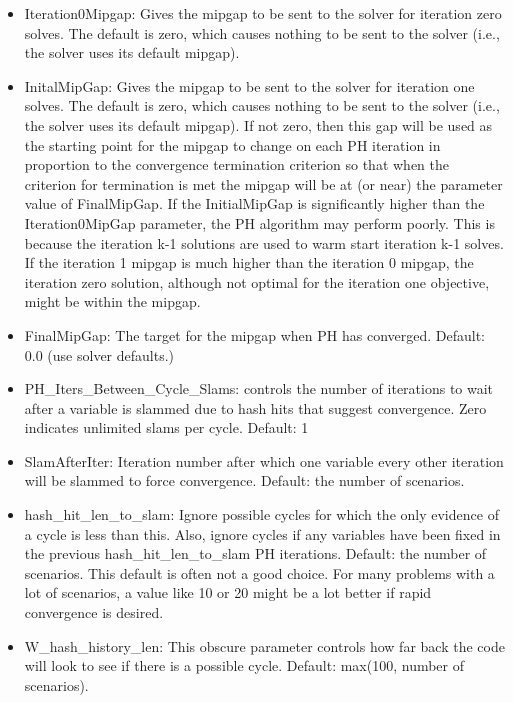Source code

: \begin{itemize}
  \item Iteration0Mipgap: Gives the mipgap to be sent to the solver for
  iteration zero solves. The default is zero, which causes nothing to be sent to
  the solver (i.e., the solver uses its default mipgap).

  \item InitalMipGap: Gives the mipgap to be sent to the solver for iteration
  one solves. The default is zero, which causes nothing to be sent to the solver
  (i.e., the solver uses its default mipgap). If not zero, then this gap will be
  used as the starting point for the mipgap to change on each PH iteration in
  proportion to the convergence termination criterion so that when the criterion
  for termination is met the mipgap will be at (or near) the parameter value of
  FinalMipGap. If the InitialMipGap is significantly higher than the
  Iteration0MipGap parameter, the PH algorithm may perform poorly. This is
  because the iteration k-1 solutions are used to warm start iteration k-1
  solves. If the iteration 1 mipgap is much higher than the iteration 0 mipgap,
  the iteration zero solution, although not optimal for the iteration one
  objective, might be within the mipgap.

  \item FinalMipGap: The target for the mipgap when PH has converged. Default:
  0.0 (use solver defaults.)

  \item PH\_Iters\_Between\_Cycle\_Slams: controls the number of iterations to
  wait after a variable is slammed due to hash hits that suggest convergence.
  Zero indicates unlimited slams per cycle. Default: 1

  \item SlamAfterIter: Iteration number after which one variable every other
  iteration will be slammed to force convergence. Default: the number of
  scenarios.

  \item hash\_hit\_len\_to\_slam: Ignore possible cycles for which the only
  evidence of a cycle is less than this. Also, ignore cycles if any variables
  have been fixed in the previous hash\_hit\_len\_to\_slam PH iterations.
  Default: the number of scenarios. This default is often not a good choice. For
  many problems with a lot of scenarios, a value like 10 or 20 might be a lot
  better if rapid convergence is desired.

  \item W\_hash\_history\_len: This obscure parameter controls how far back the
  code will look to see if there is a possible cycle. Default: max(100, number
  of scenarios).
\end{itemize}

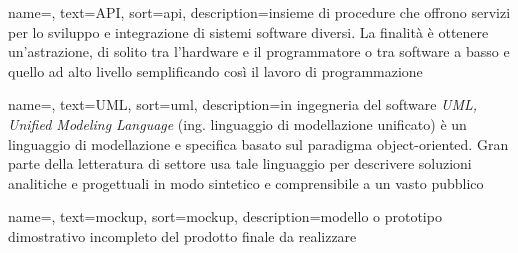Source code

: \renewcommand{\acronymname}{Acronimi e abbreviazioni}












{
    name=,
    text=API,
    sort=api,
    description={insieme di procedure che offrono servizi per lo sviluppo e integrazione di sistemi software diversi. La finalità è ottenere un'astrazione, di solito tra l'hardware e il programmatore o tra software a basso e quello ad alto livello semplificando così il lavoro di programmazione}
}

{
    name=,
    text=UML,
    sort=uml,
    description={in ingegneria del software \emph{UML, Unified Modeling Language} (ing. linguaggio di modellazione unificato) è un linguaggio di modellazione e specifica basato sul paradigma object-oriented. Gran parte della letteratura di settore usa tale linguaggio per descrivere soluzioni analitiche e progettuali in modo sintetico e comprensibile a un vasto pubblico}
}

{
    name=,
    text=mockup,
    sort=mockup,
    description={modello o prototipo dimostrativo incompleto del prodotto finale da realizzare}
}

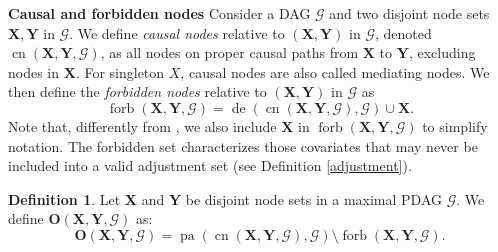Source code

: \documentclass[11pt,a4paper]{article}
\theoremstyle{definition}
\newtheorem{Definition}[Satz]{Definition}
\theoremstyle{remark}
\DeclareMathOperator{\Forbb}{forb}
\DeclareMathOperator{\pa}{pa}
\DeclareMathOperator{\de}{de}
\DeclareMathOperator{\CN}{cn}
\DeclareMathOperator{\possCN}{posscn}
\newcommand{\mpdag}{maximal PDAG}
\newcommand{\g}[1][G]{\mathcal{#1}}
\newcommand{\fb}[2][X,Y]{\Forbb(\mathbf{#1},#2)}
\newcommand{\cnb}[2][X,Y]{\CN(\mathbf{#1},#2)}
\newcommand{\posscnb}[2][X,Y]{\possCN(\mathbf{#1},#2)}
\newcommand{\opt}[2][X,Y]{\mathbf{O}(#1,#2)}
\newcommand{\optb}[2][X,Y]{\mathbf{O}(\mathbf{#1},#2)}
\begin{document}

\noindent \textbf{Causal and forbidden nodes} 
Consider a DAG $\g$ and two disjoint node sets $\mathbf{X},\mathbf{Y}$ in $\g$. We define \textit{causal nodes} relative to $(\mathbf{X,Y})$ in $\g$, denoted $\cnb{\g}$, as all nodes on proper causal paths from $\mathbf{X}$ to $\mathbf{Y}$, excluding nodes in $\mathbf{X}$. 
For singleton $X$, causal nodes are also called mediating nodes. 
We then define the \textit{forbidden nodes} relative to $(\mathbf{X},\mathbf{Y})$ in $\g$ as
\[
\fb{\g} = \de(\cnb{\g}, \g) \cup \mathbf{X}.
\]
Note that, differently from \citet{perkovic16}, we also include $\mathbf{X}$ in $\fb{\g}$ to simplify notation. The forbidden set characterizes those covariates that may never be included into a valid adjustment set (see Definition \ref{adjustment}).


\begin{Definition}
	Let $\mathbf{X}$ and $\mathbf{Y}$ be disjoint node sets in a \mpdag{} $\g$.
	We define $\optb{\g}$ as:
	\[
	\optb{\g} =  \pa( \cnb{\g},\g)\setminus \fb{\g}.    
	\]
	\label{def:optset2}
\end{Definition}

\end{document}
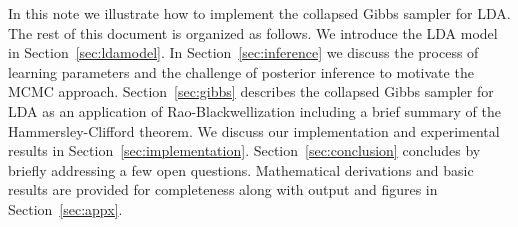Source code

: \documentclass{article}%
\theoremstyle{definition}
\begin{document}
In this note we illustrate how to implement the collapsed Gibbs sampler for LDA. The rest of this document is organized as follows. We introduce the LDA model in Section~\ref{sec:ldamodel}. In Section~\ref{sec:inference} we discuss the process of learning parameters and the challenge of posterior inference to motivate the MCMC approach. Section~\ref{sec:gibbs} describes the collapsed Gibbs sampler for LDA as an application of Rao-Blackwellization including a brief summary of the Hammersley-Clifford theorem. We discuss our implementation and experimental results in Section~\ref{sec:implementation}. Section~\ref{sec:conclusion} concludes by briefly addressing a few open questions. Mathematical derivations and basic results are provided for completeness along with output and figures in Section~\ref{sec:appx}.


\end{document}
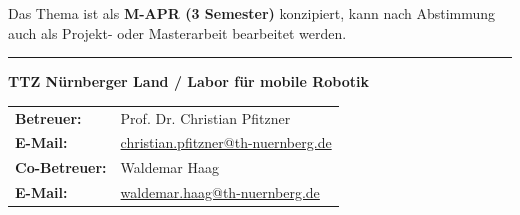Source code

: \documentclass{ohm_project_description}
\begin{document}
\vspace{0.5cm}
Das Thema ist als \textbf{M-APR (3 Semester)} konzipiert, kann nach Abstimmung auch als Projekt- oder Masterarbeit bearbeitet werden.

\vfill
\textcolor{ohm_red}{\rule{\linewidth}{0.4mm}}
\textbf{\textcolor{ohm_red}{TTZ Nürnberger Land / Labor für mobile Robotik}} \\
\begin{tabular}{@{}ll}
\textbf{Betreuer:}   & Prof. Dr. Christian Pfitzner \\
\textbf{E-Mail:}     & \href{mailto:christian.pfitzner@th-nuernberg.de}{christian.pfitzner@th-nuernberg.de} \\
\textbf{Co-Betreuer:} & Waldemar Haag \\
\textbf{E-Mail:}     & \href{mailto:waldemar.haag@th-nuernberg.de}{waldemar.haag@th-nuernberg.de} \\
\end{tabular}
\end{document}
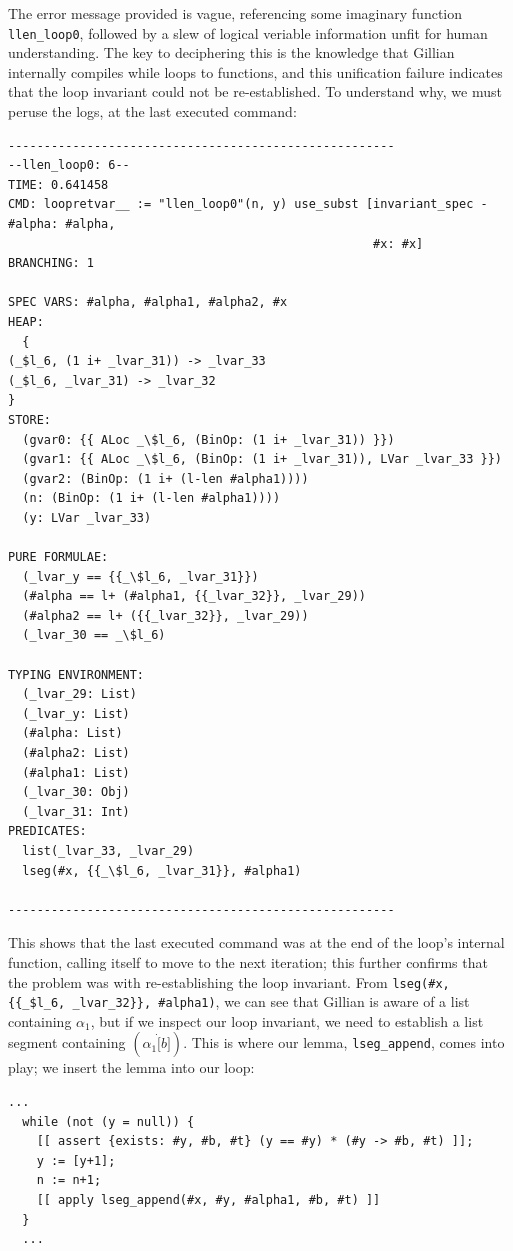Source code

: The error message provided is vague, referencing some imaginary function
\texttt{llen\_loop0}, followed by a slew of logical veriable information unfit
for human understanding. The key to deciphering this is the knowledge that
Gillian internally compiles while loops to functions, and this unification
failure indicates that the loop invariant could not be re-established. To
understand why, we must peruse the logs, at the last executed command:
\begin{lstlisting}[style=code, numbers=none, caption={Loop invariant failure - Gillian log file}]
------------------------------------------------------
--llen_loop0: 6--
TIME: 0.641458
CMD: loopretvar__ := "llen_loop0"(n, y) use_subst [invariant_spec - #alpha: #alpha,
                                                   #x: #x]
BRANCHING: 1

SPEC VARS: #alpha, #alpha1, #alpha2, #x
HEAP:
  {
(_$l_6, (1 i+ _lvar_31)) -> _lvar_33
(_$l_6, _lvar_31) -> _lvar_32
}
STORE:
  (gvar0: {{ ALoc _\$l_6, (BinOp: (1 i+ _lvar_31)) }})
  (gvar1: {{ ALoc _\$l_6, (BinOp: (1 i+ _lvar_31)), LVar _lvar_33 }})
  (gvar2: (BinOp: (1 i+ (l-len #alpha1))))
  (n: (BinOp: (1 i+ (l-len #alpha1))))
  (y: LVar _lvar_33)

PURE FORMULAE:
  (_lvar_y == {{_\$l_6, _lvar_31}})
  (#alpha == l+ (#alpha1, {{_lvar_32}}, _lvar_29))
  (#alpha2 == l+ ({{_lvar_32}}, _lvar_29))
  (_lvar_30 == _\$l_6)

TYPING ENVIRONMENT:
  (_lvar_29: List)
  (_lvar_y: List)
  (#alpha: List)
  (#alpha2: List)
  (#alpha1: List)
  (_lvar_30: Obj)
  (_lvar_31: Int)
PREDICATES:
  list(_lvar_33, _lvar_29)
  lseg(#x, {{_\$l_6, _lvar_31}}, #alpha1)

------------------------------------------------------
\end{lstlisting}


This shows that the last executed command was at the end of the loop's internal
function, calling itself to move to the next iteration; this further confirms
that the problem was with re-establishing the loop invariant. From
\texttt{lseg(\#x, \{\{\_\$l\_6, \_lvar\_32\}\}, \#alpha1)}, we can see that Gillian
is aware of a list containing $\alpha_1$, but if we inspect our loop invariant,
we need to establish a list segment containing $(\alpha_1 \dot [b])$. This is
where our lemma, \texttt{lseg\_append}, comes into play; we insert the lemma
into our loop:
\begin{lstlisting}[style=code, numbers=none, caption={Applying \texttt{lseg\_append}}]
  ...
  while (not (y = null)) {
    [[ assert {exists: #y, #b, #t} (y == #y) * (#y -> #b, #t) ]];
    y := [y+1];
    n := n+1;
    [[ apply lseg_append(#x, #y, #alpha1, #b, #t) ]]
  }
  ...
\end{lstlisting}

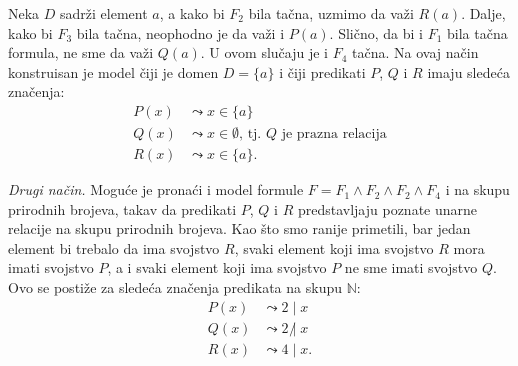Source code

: {{Neka $D$ sadr\v zi element $a$, a kako bi $F_2$ bila ta\v cna, uzmimo da va\v zi $R(a)$. Dalje, kako bi $F_3$ bila ta\v cna, neophodno je da va\v zi i $P(a)$. Sli\v cno, da bi i $F_1$ bila ta\v cna formula, ne sme da va\v zi $Q(a)$. U ovom slu\v caju je i $F_4$ ta\v cna. Na ovaj na\v cin konstruisan je model \v ciji je domen $D=\{a\}$ i \v ciji predikati $P$, $Q$ i $R$ imaju slede\' ca zna\v cenja:
\begin{align*}
P(x)&\leadsto x\in\{a\}\\
Q(x)&\leadsto x\in\emptyset\text{, tj. }Q\text{ je prazna relacija}\\
R(x)&\leadsto x\in\{a\}.
\end{align*}

{\it Drugi na\v cin.} Mogu\' ce je prona\' ci i model formule $F=F_1\wedge F_2\wedge F_2\wedge F_4$ i na skupu prirodnih brojeva, takav da predikati $P$, $Q$ i $R$ predstavljaju poznate unarne relacije na skupu prirodnih brojeva. Kao \v sto smo ranije primetili, bar jedan element bi trebalo da ima svojstvo $R$, svaki element koji ima svojstvo $R$ mora imati svojstvo $P$, a i svaki element koji ima svojstvo $P$ ne sme imati svojstvo $Q$. Ovo se posti\v ze za slede\' ca zna\v cenja predikata na skupu $\mathbb N$:
\begin{align*}
P(x)&\leadsto 2\mid x\\
Q(x)&\leadsto 2\mathrel{\not|} x\\
R(x)&\leadsto 4\mid x.
\end{align*}
}

}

■ **Prompt**
Count, in the records above, the lines that include "Forbb", and give the number with nothing added.

■ **Solution**
2